Listed records:
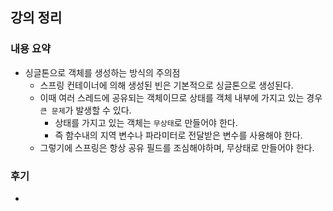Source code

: ## 강의 정리
### 내용 요약
- 싱글톤으로 객체를 생성하는 방식의 주의점
    - 스프링 컨테이너에 의해 생성된 빈은 기본적으로 싱글톤으로 생성된다.
    - 이때 여러 스레드에 공유되는 객체이므로 상태를 객체 내부에 가지고 있는 경우 `큰 문제`가 발생할 수 있다.
        - 상태를 가지고 있는 객체는 `무상태`로 만들어야 한다.
        - 즉 함수내의 지역 변수나 파라미터로 전달받은 변수를 사용해야 한다.
    - 그렇기에 스프링은 항상 공유 필드를 조심해야하며, 무상태로 만들어야 한다.

### 후기
- 
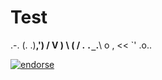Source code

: # Test

 .-.
(. .)__,')
/ V      )
\  (   \/ .
 `._`.__\ o ,
    <<  `'   .o..
    

[![endorse](http://api.coderwall.com/caseydunham/endorse.png)](http://coderwall.com/caseydunham)

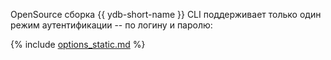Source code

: OpenSource сборка {{ ydb-short-name }} CLI поддерживает только один режим аутентификации -- по логину и паролю:

{% include [options_static.md](options_static.md) %}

Work order: Copy the lines above exactly. Do not include pictures.

Task response:
Source code

: ## 강의 정리
### 내용 요약
- 싱글톤으로 객체를 생성하는 방식의 주의점
    - 스프링 컨테이너에 의해 생성된 빈은 기본적으로 싱글톤으로 생성된다.
    - 이때 여러 스레드에 공유되는 객체이므로 상태를 객체 내부에 가지고 있는 경우 `큰 문제`가 발생할 수 있다.
        - 상태를 가지고 있는 객체는 `무상태`로 만들어야 한다.
        - 즉 함수내의 지역 변수나 파라미터로 전달받은 변수를 사용해야 한다.
    - 그렇기에 스프링은 항상 공유 필드를 조심해야하며, 무상태로 만들어야 한다.

### 후기
- 
Source code

: # Test

 .-.
(. .)__,')
/ V      )
\  (   \/ .
 `._`.__\ o ,
    <<  `'   .o..
    

[![endorse](http://api.coderwall.com/caseydunham/endorse.png)](http://coderwall.com/caseydunham)

Source code

: OpenSource сборка {{ ydb-short-name }} CLI поддерживает только один режим аутентификации -- по логину и паролю:

{% include [options_static.md](options_static.md) %}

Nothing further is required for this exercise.